### Source records
»»

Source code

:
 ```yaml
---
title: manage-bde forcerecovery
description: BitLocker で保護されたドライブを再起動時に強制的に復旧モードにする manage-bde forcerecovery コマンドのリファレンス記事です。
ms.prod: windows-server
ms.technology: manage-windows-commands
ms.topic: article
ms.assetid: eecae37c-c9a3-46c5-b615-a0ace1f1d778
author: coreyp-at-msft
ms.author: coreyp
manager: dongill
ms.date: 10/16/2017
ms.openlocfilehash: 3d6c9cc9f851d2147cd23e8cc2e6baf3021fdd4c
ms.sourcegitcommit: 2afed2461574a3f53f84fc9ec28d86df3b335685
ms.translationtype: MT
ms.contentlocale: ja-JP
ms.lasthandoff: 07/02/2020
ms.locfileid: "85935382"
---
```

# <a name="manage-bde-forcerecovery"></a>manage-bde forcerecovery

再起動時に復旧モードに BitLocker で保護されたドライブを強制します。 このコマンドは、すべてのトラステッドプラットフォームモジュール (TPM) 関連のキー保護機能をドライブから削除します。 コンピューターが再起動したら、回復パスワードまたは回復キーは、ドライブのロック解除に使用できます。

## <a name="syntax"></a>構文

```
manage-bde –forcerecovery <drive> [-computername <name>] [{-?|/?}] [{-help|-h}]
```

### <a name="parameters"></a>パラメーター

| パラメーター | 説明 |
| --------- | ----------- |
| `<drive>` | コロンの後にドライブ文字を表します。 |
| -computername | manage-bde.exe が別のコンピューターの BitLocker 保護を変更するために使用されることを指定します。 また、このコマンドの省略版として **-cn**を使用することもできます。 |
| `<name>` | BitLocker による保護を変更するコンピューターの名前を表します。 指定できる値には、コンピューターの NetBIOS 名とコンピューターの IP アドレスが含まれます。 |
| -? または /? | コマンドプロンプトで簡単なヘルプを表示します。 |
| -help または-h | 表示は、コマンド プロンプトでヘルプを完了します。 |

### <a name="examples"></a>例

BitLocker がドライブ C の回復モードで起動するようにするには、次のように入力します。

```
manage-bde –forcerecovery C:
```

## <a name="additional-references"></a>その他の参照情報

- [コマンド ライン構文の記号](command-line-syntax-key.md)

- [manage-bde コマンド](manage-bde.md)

««

Exactly as they stand above, write out the entries.

Source code

:
 ```yaml
---
title: manage-bde forcerecovery
description: BitLocker で保護されたドライブを再起動時に強制的に復旧モードにする manage-bde forcerecovery コマンドのリファレンス記事です。
ms.prod: windows-server
ms.technology: manage-windows-commands
ms.topic: article
ms.assetid: eecae37c-c9a3-46c5-b615-a0ace1f1d778
author: coreyp-at-msft
ms.author: coreyp
manager: dongill
ms.date: 10/16/2017
ms.openlocfilehash: 3d6c9cc9f851d2147cd23e8cc2e6baf3021fdd4c
ms.sourcegitcommit: 2afed2461574a3f53f84fc9ec28d86df3b335685
ms.translationtype: MT
ms.contentlocale: ja-JP
ms.lasthandoff: 07/02/2020
ms.locfileid: "85935382"
---
```

# <a name="manage-bde-forcerecovery"></a>manage-bde forcerecovery

再起動時に復旧モードに BitLocker で保護されたドライブを強制します。 このコマンドは、すべてのトラステッドプラットフォームモジュール (TPM) 関連のキー保護機能をドライブから削除します。 コンピューターが再起動したら、回復パスワードまたは回復キーは、ドライブのロック解除に使用できます。

## <a name="syntax"></a>構文

```
manage-bde –forcerecovery <drive> [-computername <name>] [{-?|/?}] [{-help|-h}]
```

### <a name="parameters"></a>パラメーター

| パラメーター | 説明 |
| --------- | ----------- |
| `<drive>` | コロンの後にドライブ文字を表します。 |
| -computername | manage-bde.exe が別のコンピューターの BitLocker 保護を変更するために使用されることを指定します。 また、このコマンドの省略版として **-cn**を使用することもできます。 |
| `<name>` | BitLocker による保護を変更するコンピューターの名前を表します。 指定できる値には、コンピューターの NetBIOS 名とコンピューターの IP アドレスが含まれます。 |
| -? または /? | コマンドプロンプトで簡単なヘルプを表示します。 |
| -help または-h | 表示は、コマンド プロンプトでヘルプを完了します。 |

### <a name="examples"></a>例

BitLocker がドライブ C の回復モードで起動するようにするには、次のように入力します。

```
manage-bde –forcerecovery C:
```

## <a name="additional-references"></a>その他の参照情報

- [コマンド ライン構文の記号](command-line-syntax-key.md)

- [manage-bde コマンド](manage-bde.md)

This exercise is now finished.